-- INPUT RECORDS --
####################

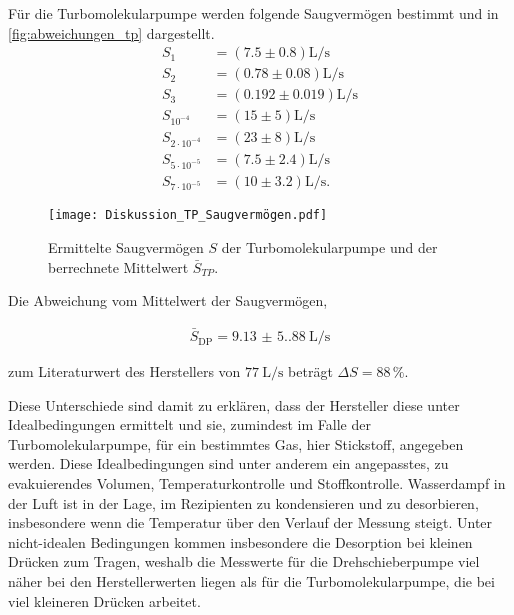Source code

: Für die Turbomolekularpumpe werden folgende Saugvermögen bestimmt und in \autoref{fig:abweichungen_tp} dargestellt. 
\begin{align*}
    S_1 &= (\num{7.5} \pm \num{0.8}) \si{\liter\per\second} \\
    S_2 &= (\num{0.78} \pm \num{0.08}) \si{\liter\per\second} \\
    S_3 &= (\num{0.192} \pm \num{0.019}) \si{\liter\per\second} \\
    S_{10^{-4}} &= (\num{15} \pm \num{5}) \si{\liter\per\second} \\
    S_{2 \cdot 10^{-4}} &= (\num{23} \pm \num{8}) \si{\liter\per\second} \\
    S_{5 \cdot 10^{-5}} &= (\num{7.5} \pm \num{2.4}) \si{\liter\per\second}\\
    S_{7 \cdot 10^{-5}} &= (\num{10} \pm \num{3.2}) \si{\liter\per\second}.
\end{align*}

\begin{figure}[H]
    \centering
    \texttt{[image: Diskussion\_TP\_Saugvermögen.pdf]}
    \caption{Ermittelte Saugvermögen $S$ der Turbomolekularpumpe und der berrechnete Mittelwert $\bar{S}_{TP}$.}
    \label{fig:abweichungen_tp}
\end{figure}

Die Abweichung vom Mittelwert der Saugvermögen,

\begin{align*}
    \bar{S}_{\text{DP}} = \qty{9.13(5.88)}{\liter\per\second}
\end{align*}

zum Literaturwert des Herstellers von $\SI{77}{\liter\per\second}$ \cite{delta_tu_dortmund} beträgt $\Delta S = \num{88} \, \%$.

Diese Unterschiede sind damit zu erklären, dass der Hersteller diese unter Idealbedingungen ermittelt und sie, zumindest im Falle der Turbomolekularpumpe,
für ein bestimmtes Gas, hier Stickstoff, angegeben werden. Diese Idealbedingungen sind unter anderem ein angepasstes, zu evakuierendes Volumen, Temperaturkontrolle und Stoffkontrolle.
Wasserdampf in der Luft ist in der Lage, im Rezipienten zu kondensieren und zu desorbieren, insbesondere wenn die Temperatur über den Verlauf der Messung steigt.
Unter nicht-idealen Bedingungen kommen insbesondere die Desorption bei kleinen Drücken zum Tragen, weshalb die Messwerte für die Drehschieberpumpe viel näher bei den Herstellerwerten liegen als für
die Turbomolekularpumpe, die bei viel kleineren Drücken arbeitet. 

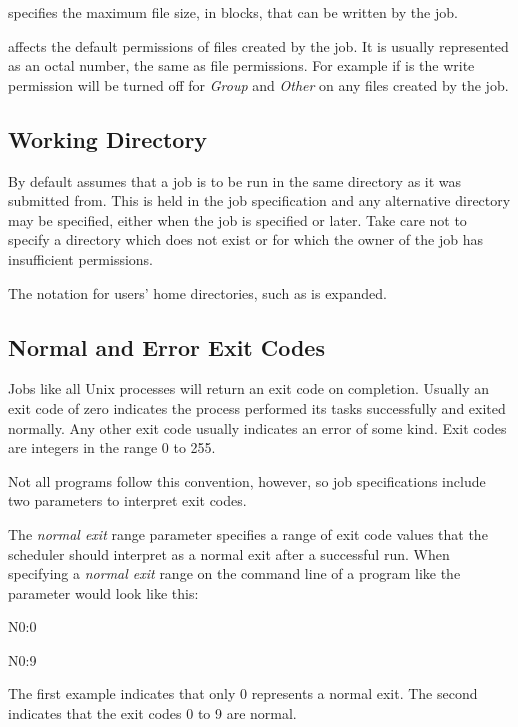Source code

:  specifies the maximum file size, in blocks, that can be written by the job.

 affects the default permissions of files created by the job. It is usually represented as an octal number, the
same as file permissions. For example if  is  the write permission will be turned off
for \textit{Group} and \textit{Other} on any files created by the job.

\subsection[Working Directory]{Working Directory}
By default \ProductName{} assumes that a job is to be run in the same directory as it was submitted from. This is held in the job
specification and any alternative directory may be specified, either when the job is specified or later. Take care not to specify a
directory which does not exist or for which the owner of the job has insufficient permissions.

The \exampletext{\~{}} notation for users' home directories, such as  is expanded.

\subsection{Normal and Error Exit Codes}
Jobs like all Unix processes will return an exit code on completion. Usually an exit code of zero indicates the process performed its tasks
successfully and exited normally. Any other exit code usually indicates an error of some kind. Exit codes are integers in the range 0 to 255.

Not all programs follow this convention, however, so job specifications include two parameters to interpret exit codes.

The \textit{normal exit} range parameter specifies a range of exit code values that the scheduler should interpret as a normal exit after a
successful run. When specifying a \textit{normal exit} range on the command line of a program like \BtrName{} the parameter would look like this:

\begin{expara}

N0:0

N0:9

\end{expara}

The first example indicates that only 0 represents a normal exit. The second indicates that the exit codes 0 to 9 are normal.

####################

Produce a word-for-word version of the material, with no pictures included.

-- YOUR SOLUTION --
Source code

: Für die Turbomolekularpumpe werden folgende Saugvermögen bestimmt und in \autoref{fig:abweichungen_tp} dargestellt. 
\begin{align*}
    S_1 &= (\num{7.5} \pm \num{0.8}) \si{\liter\per\second} \\
    S_2 &= (\num{0.78} \pm \num{0.08}) \si{\liter\per\second} \\
    S_3 &= (\num{0.192} \pm \num{0.019}) \si{\liter\per\second} \\
    S_{10^{-4}} &= (\num{15} \pm \num{5}) \si{\liter\per\second} \\
    S_{2 \cdot 10^{-4}} &= (\num{23} \pm \num{8}) \si{\liter\per\second} \\
    S_{5 \cdot 10^{-5}} &= (\num{7.5} \pm \num{2.4}) \si{\liter\per\second}\\
    S_{7 \cdot 10^{-5}} &= (\num{10} \pm \num{3.2}) \si{\liter\per\second}.
\end{align*}

\begin{figure}[H]
    \centering
    \texttt{[image: Diskussion\_TP\_Saugvermögen.pdf]}
    \caption{Ermittelte Saugvermögen $S$ der Turbomolekularpumpe und der berrechnete Mittelwert $\bar{S}_{TP}$.}
    \label{fig:abweichungen_tp}
\end{figure}

Die Abweichung vom Mittelwert der Saugvermögen,

\begin{align*}
    \bar{S}_{\text{DP}} = \qty{9.13(5.88)}{\liter\per\second}
\end{align*}

zum Literaturwert des Herstellers von $\SI{77}{\liter\per\second}$ \cite{delta_tu_dortmund} beträgt $\Delta S = \num{88} \, \%$.

Diese Unterschiede sind damit zu erklären, dass der Hersteller diese unter Idealbedingungen ermittelt und sie, zumindest im Falle der Turbomolekularpumpe,
für ein bestimmtes Gas, hier Stickstoff, angegeben werden. Diese Idealbedingungen sind unter anderem ein angepasstes, zu evakuierendes Volumen, Temperaturkontrolle und Stoffkontrolle.
Wasserdampf in der Luft ist in der Lage, im Rezipienten zu kondensieren und zu desorbieren, insbesondere wenn die Temperatur über den Verlauf der Messung steigt.
Unter nicht-idealen Bedingungen kommen insbesondere die Desorption bei kleinen Drücken zum Tragen, weshalb die Messwerte für die Drehschieberpumpe viel näher bei den Herstellerwerten liegen als für
die Turbomolekularpumpe, die bei viel kleineren Drücken arbeitet. 

Source code

:  specifies the maximum file size, in blocks, that can be written by the job.

 affects the default permissions of files created by the job. It is usually represented as an octal number, the
same as file permissions. For example if  is  the write permission will be turned off
for \textit{Group} and \textit{Other} on any files created by the job.

\subsection[Working Directory]{Working Directory}
By default \ProductName{} assumes that a job is to be run in the same directory as it was submitted from. This is held in the job
specification and any alternative directory may be specified, either when the job is specified or later. Take care not to specify a
directory which does not exist or for which the owner of the job has insufficient permissions.

The \exampletext{\~{}} notation for users' home directories, such as  is expanded.

\subsection{Normal and Error Exit Codes}
Jobs like all Unix processes will return an exit code on completion. Usually an exit code of zero indicates the process performed its tasks
successfully and exited normally. Any other exit code usually indicates an error of some kind. Exit codes are integers in the range 0 to 255.

Not all programs follow this convention, however, so job specifications include two parameters to interpret exit codes.

The \textit{normal exit} range parameter specifies a range of exit code values that the scheduler should interpret as a normal exit after a
successful run. When specifying a \textit{normal exit} range on the command line of a program like \BtrName{} the parameter would look like this:

\begin{expara}

N0:0

N0:9

\end{expara}

The first example indicates that only 0 represents a normal exit. The second indicates that the exit codes 0 to 9 are normal.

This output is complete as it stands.